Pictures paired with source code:
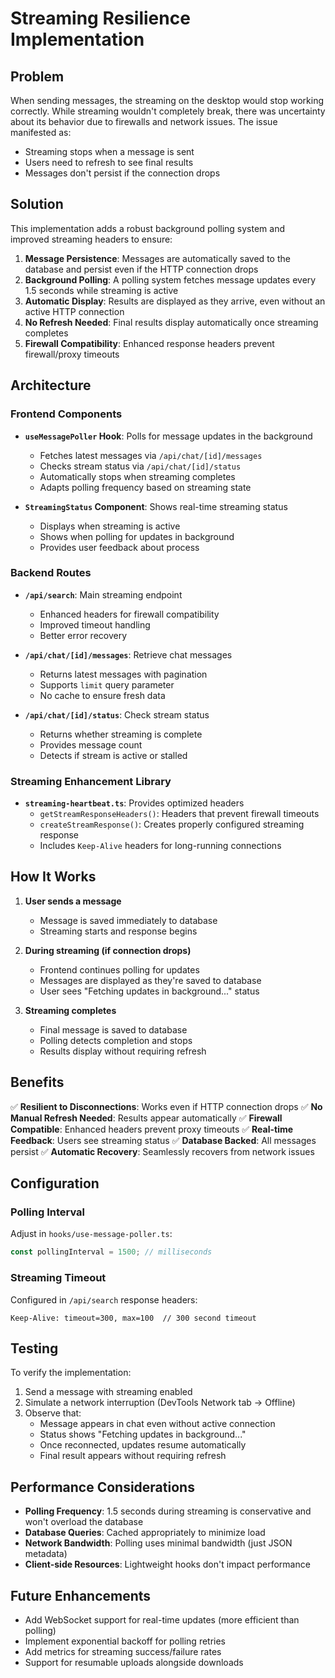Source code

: # Streaming Resilience Implementation

## Problem
When sending messages, the streaming on the desktop would stop working correctly. While streaming wouldn't completely break, there was uncertainty about its behavior due to firewalls and network issues. The issue manifested as:
- Streaming stops when a message is sent
- Users need to refresh to see final results
- Messages don't persist if the connection drops

## Solution
This implementation adds a robust background polling system and improved streaming headers to ensure:

1. **Message Persistence**: Messages are automatically saved to the database and persist even if the HTTP connection drops
2. **Background Polling**: A polling system fetches message updates every 1.5 seconds while streaming is active
3. **Automatic Display**: Results are displayed as they arrive, even without an active HTTP connection
4. **No Refresh Needed**: Final results display automatically once streaming completes
5. **Firewall Compatibility**: Enhanced response headers prevent firewall/proxy timeouts

## Architecture

### Frontend Components
- **`useMessagePoller` Hook**: Polls for message updates in the background
  - Fetches latest messages via `/api/chat/[id]/messages`
  - Checks stream status via `/api/chat/[id]/status`
  - Automatically stops when streaming completes
  - Adapts polling frequency based on streaming state

- **`StreamingStatus` Component**: Shows real-time streaming status
  - Displays when streaming is active
  - Shows when polling for updates in background
  - Provides user feedback about process

### Backend Routes
- **`/api/search`**: Main streaming endpoint
  - Enhanced headers for firewall compatibility
  - Improved timeout handling
  - Better error recovery

- **`/api/chat/[id]/messages`**: Retrieve chat messages
  - Returns latest messages with pagination
  - Supports `limit` query parameter
  - No cache to ensure fresh data

- **`/api/chat/[id]/status`**: Check stream status
  - Returns whether streaming is complete
  - Provides message count
  - Detects if stream is active or stalled

### Streaming Enhancement Library
- **`streaming-heartbeat.ts`**: Provides optimized headers
  - `getStreamResponseHeaders()`: Headers that prevent firewall timeouts
  - `createStreamResponse()`: Creates properly configured streaming response
  - Includes `Keep-Alive` headers for long-running connections

## How It Works

1. **User sends a message**
   - Message is saved immediately to database
   - Streaming starts and response begins

2. **During streaming (if connection drops)**
   - Frontend continues polling for updates
   - Messages are displayed as they're saved to database
   - User sees "Fetching updates in background..." status

3. **Streaming completes**
   - Final message is saved to database
   - Polling detects completion and stops
   - Results display without requiring refresh

## Benefits

✅ **Resilient to Disconnections**: Works even if HTTP connection drops
✅ **No Manual Refresh Needed**: Results appear automatically
✅ **Firewall Compatible**: Enhanced headers prevent proxy timeouts
✅ **Real-time Feedback**: Users see streaming status
✅ **Database Backed**: All messages persist
✅ **Automatic Recovery**: Seamlessly recovers from network issues

## Configuration

### Polling Interval
Adjust in `hooks/use-message-poller.ts`:
```typescript
const pollingInterval = 1500; // milliseconds
```

### Streaming Timeout
Configured in `/api/search` response headers:
```
Keep-Alive: timeout=300, max=100  // 300 second timeout
```

## Testing

To verify the implementation:

1. Send a message with streaming enabled
2. Simulate a network interruption (DevTools Network tab → Offline)
3. Observe that:
   - Message appears in chat even without active connection
   - Status shows "Fetching updates in background..."
   - Once reconnected, updates resume automatically
   - Final result appears without requiring refresh

## Performance Considerations

- **Polling Frequency**: 1.5 seconds during streaming is conservative and won't overload the database
- **Database Queries**: Cached appropriately to minimize load
- **Network Bandwidth**: Polling uses minimal bandwidth (just JSON metadata)
- **Client-side Resources**: Lightweight hooks don't impact performance

## Future Enhancements

- Add WebSocket support for real-time updates (more efficient than polling)
- Implement exponential backoff for polling retries
- Add metrics for streaming success/failure rates
- Support for resumable uploads alongside downloads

** About this task **
Copy each line in the data that holds the word "saved".

** Result of this exercise **
1. **Message Persistence**: Messages are automatically saved to the database and persist even if the HTTP connection drops
   - Message is saved immediately to database
   - Messages are displayed as they're saved to database
   - Final message is saved to database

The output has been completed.